Mythbusting Gold’s Volatility

Gold is a volatile asset class. This is why we tell investors to put no more than 5-10 percent of their portfolio in gold, and split that among the bullion itself and those companies tasked with exploring for and producing gold.

However, when compared to other commodities last year, gold looks relatively calm. This chart from the World Gold Council (WGC) shows the annualized daily volatility for selected commodities such as copper, silver, tin and others.

[Click to enlarge]

Annualized Daily Volatility During 2010 for Selected Commodities

As you can see, gold was the second-least volatile of the group behind livestock. In fact, the annualized daily volatility for metals like zinc, palladium, lead and nickel were more than twice that of gold.
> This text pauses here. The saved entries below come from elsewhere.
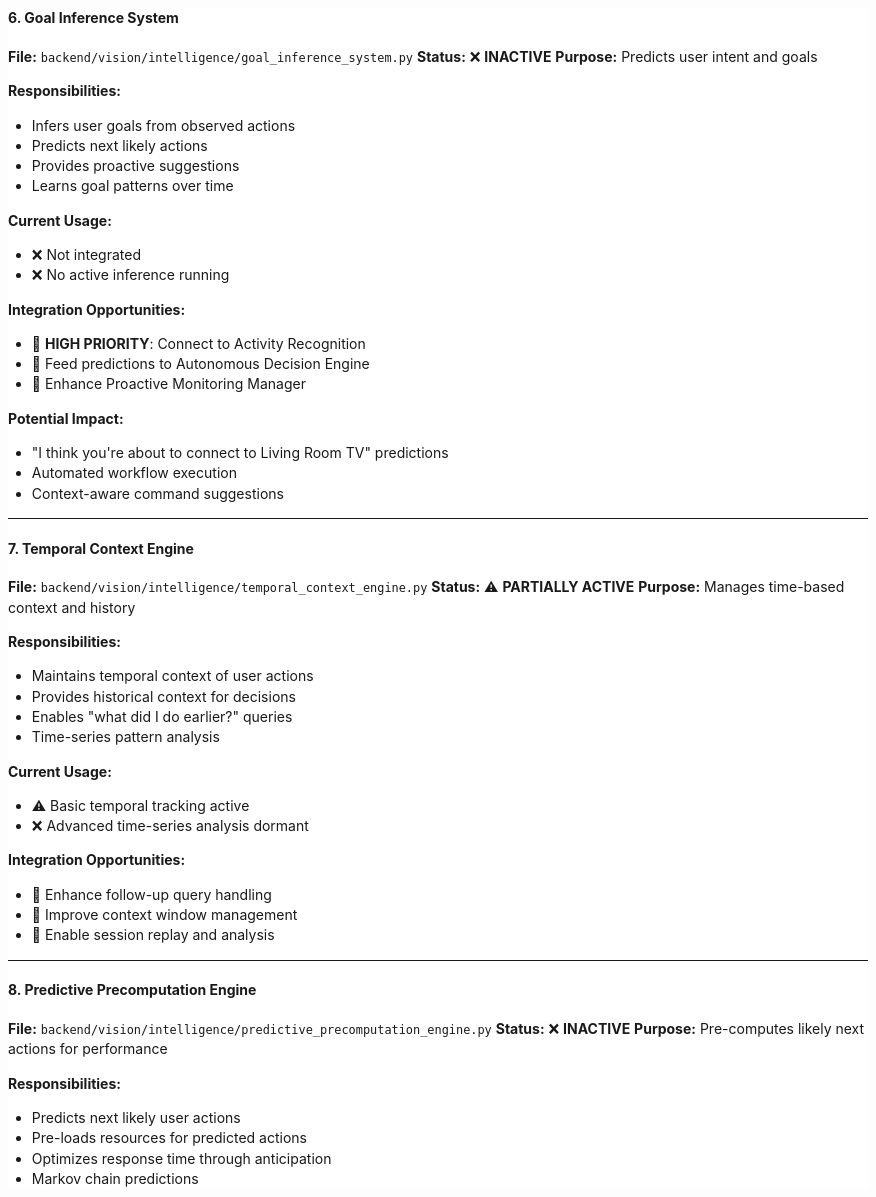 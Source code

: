 #### 6. **Goal Inference System**
**File:** `backend/vision/intelligence/goal_inference_system.py`
**Status:** ❌ **INACTIVE**
**Purpose:** Predicts user intent and goals

**Responsibilities:**
- Infers user goals from observed actions
- Predicts next likely actions
- Provides proactive suggestions
- Learns goal patterns over time

**Current Usage:**
- ❌ Not integrated
- ❌ No active inference running

**Integration Opportunities:**
- 🚀 **HIGH PRIORITY**: Connect to Activity Recognition
- 🚀 Feed predictions to Autonomous Decision Engine
- 🔄 Enhance Proactive Monitoring Manager

**Potential Impact:**
- "I think you're about to connect to Living Room TV" predictions
- Automated workflow execution
- Context-aware command suggestions

---

#### 7. **Temporal Context Engine**
**File:** `backend/vision/intelligence/temporal_context_engine.py`
**Status:** ⚠️ **PARTIALLY ACTIVE**
**Purpose:** Manages time-based context and history

**Responsibilities:**
- Maintains temporal context of user actions
- Provides historical context for decisions
- Enables "what did I do earlier?" queries
- Time-series pattern analysis

**Current Usage:**
- ⚠️ Basic temporal tracking active
- ❌ Advanced time-series analysis dormant

**Integration Opportunities:**
- 🔄 Enhance follow-up query handling
- 🔄 Improve context window management
- 🔄 Enable session replay and analysis

---

#### 8. **Predictive Precomputation Engine**
**File:** `backend/vision/intelligence/predictive_precomputation_engine.py`
**Status:** ❌ **INACTIVE**
**Purpose:** Pre-computes likely next actions for performance

**Responsibilities:**
- Predicts next likely user actions
- Pre-loads resources for predicted actions
- Optimizes response time through anticipation
- Markov chain predictions
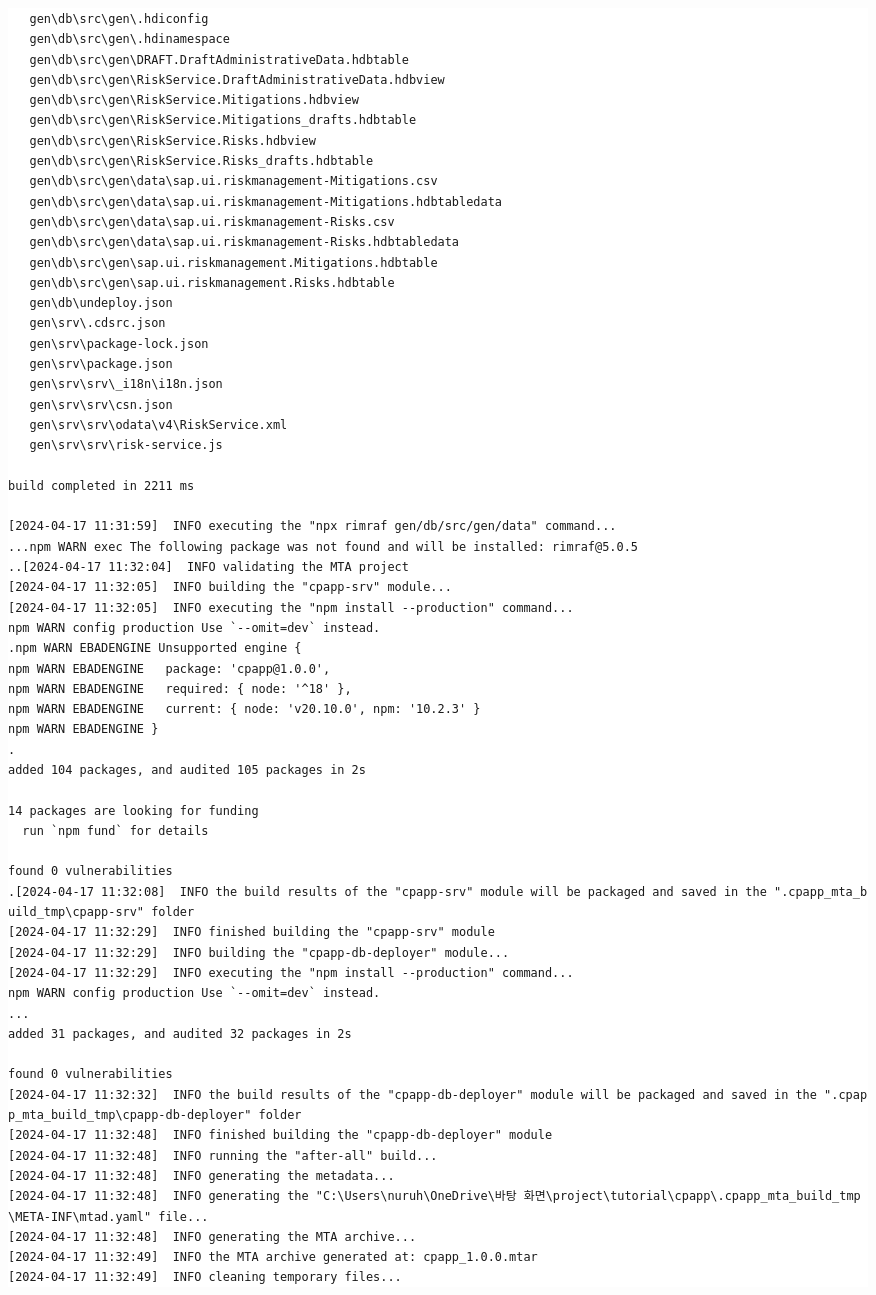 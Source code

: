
 ```
   gen\db\src\gen\.hdiconfig
   gen\db\src\gen\.hdinamespace
   gen\db\src\gen\DRAFT.DraftAdministrativeData.hdbtable
   gen\db\src\gen\RiskService.DraftAdministrativeData.hdbview
   gen\db\src\gen\RiskService.Mitigations.hdbview
   gen\db\src\gen\RiskService.Mitigations_drafts.hdbtable
   gen\db\src\gen\RiskService.Risks.hdbview
   gen\db\src\gen\RiskService.Risks_drafts.hdbtable
   gen\db\src\gen\data\sap.ui.riskmanagement-Mitigations.csv
   gen\db\src\gen\data\sap.ui.riskmanagement-Mitigations.hdbtabledata
   gen\db\src\gen\data\sap.ui.riskmanagement-Risks.csv
   gen\db\src\gen\data\sap.ui.riskmanagement-Risks.hdbtabledata
   gen\db\src\gen\sap.ui.riskmanagement.Mitigations.hdbtable
   gen\db\src\gen\sap.ui.riskmanagement.Risks.hdbtable
   gen\db\undeploy.json
   gen\srv\.cdsrc.json
   gen\srv\package-lock.json
   gen\srv\package.json
   gen\srv\srv\_i18n\i18n.json
   gen\srv\srv\csn.json
   gen\srv\srv\odata\v4\RiskService.xml
   gen\srv\srv\risk-service.js

build completed in 2211 ms

[2024-04-17 11:31:59]  INFO executing the "npx rimraf gen/db/src/gen/data" command...
...npm WARN exec The following package was not found and will be installed: rimraf@5.0.5
..[2024-04-17 11:32:04]  INFO validating the MTA project
[2024-04-17 11:32:05]  INFO building the "cpapp-srv" module...
[2024-04-17 11:32:05]  INFO executing the "npm install --production" command...
npm WARN config production Use `--omit=dev` instead.
.npm WARN EBADENGINE Unsupported engine {
npm WARN EBADENGINE   package: 'cpapp@1.0.0',
npm WARN EBADENGINE   required: { node: '^18' },
npm WARN EBADENGINE   current: { node: 'v20.10.0', npm: '10.2.3' }
npm WARN EBADENGINE }
.
added 104 packages, and audited 105 packages in 2s

14 packages are looking for funding
  run `npm fund` for details

found 0 vulnerabilities
.[2024-04-17 11:32:08]  INFO the build results of the "cpapp-srv" module will be packaged and saved in the ".cpapp_mta_build_tmp\cpapp-srv" folder
[2024-04-17 11:32:29]  INFO finished building the "cpapp-srv" module
[2024-04-17 11:32:29]  INFO building the "cpapp-db-deployer" module...
[2024-04-17 11:32:29]  INFO executing the "npm install --production" command...
npm WARN config production Use `--omit=dev` instead.
...
added 31 packages, and audited 32 packages in 2s

found 0 vulnerabilities
[2024-04-17 11:32:32]  INFO the build results of the "cpapp-db-deployer" module will be packaged and saved in the ".cpapp_mta_build_tmp\cpapp-db-deployer" folder
[2024-04-17 11:32:48]  INFO finished building the "cpapp-db-deployer" module
[2024-04-17 11:32:48]  INFO running the "after-all" build...
[2024-04-17 11:32:48]  INFO generating the metadata...
[2024-04-17 11:32:48]  INFO generating the "C:\Users\nuruh\OneDrive\바탕 화면\project\tutorial\cpapp\.cpapp_mta_build_tmp\META-INF\mtad.yaml" file...
[2024-04-17 11:32:48]  INFO generating the MTA archive...
[2024-04-17 11:32:49]  INFO the MTA archive generated at: cpapp_1.0.0.mtar
[2024-04-17 11:32:49]  INFO cleaning temporary files...
```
Gold’s annualized volatility came in at 16.1 percent in 2010, down from 21.4 percent in 2009. Last year’s volatility is on par with that of the past 20 years, where gold’s annualized volatility has averaged 15.8 percent, according to the WGC. The annualized figures for the S&P Goldman Sachs Commodity Index and crude oil were 20.84 percent and 28.4 percent, respectively.

The latest Gold Investment Digest from the WGC highlights the risk-adjusted performance gold was able to turn in during 2010. This next chart shows gold’s 29.5 percent return was both higher and less volatile than the likes of the MSCI Emerging Markets Index and the S&P 500 Index.

Return vs Volatility of Various Assets in 2010
Surprisingly, of the asset classes shown, only U.S. Treasuries were less volatile last year — but only managed roughly one-sixth the return of gold.

Speaking of volatility, since peaking at a price of $1,420 on the London Exchange on December 7, 2010, gold prices slid 3.7 percent through January 14, 2011. The gold naysayers, as I affectionately call them, will likely say this is a sign gold’s bull run is over. However, the WGC points out that this is considerably less than one standard deviation move for gold. Over the past 10 years, gold’s average volatility in a given month is 4.9 percent, according to the WGC.

When investing in gold, it’s important to remember gold’s volatility. Instances like the current gold reversion provide opportunity to get more bang for your buck, which is what many gold investors are looking for in the first place.

Disclosure: I have no positions in any stocks mentioned, and no plans to initiate any positions within the next 72 hours.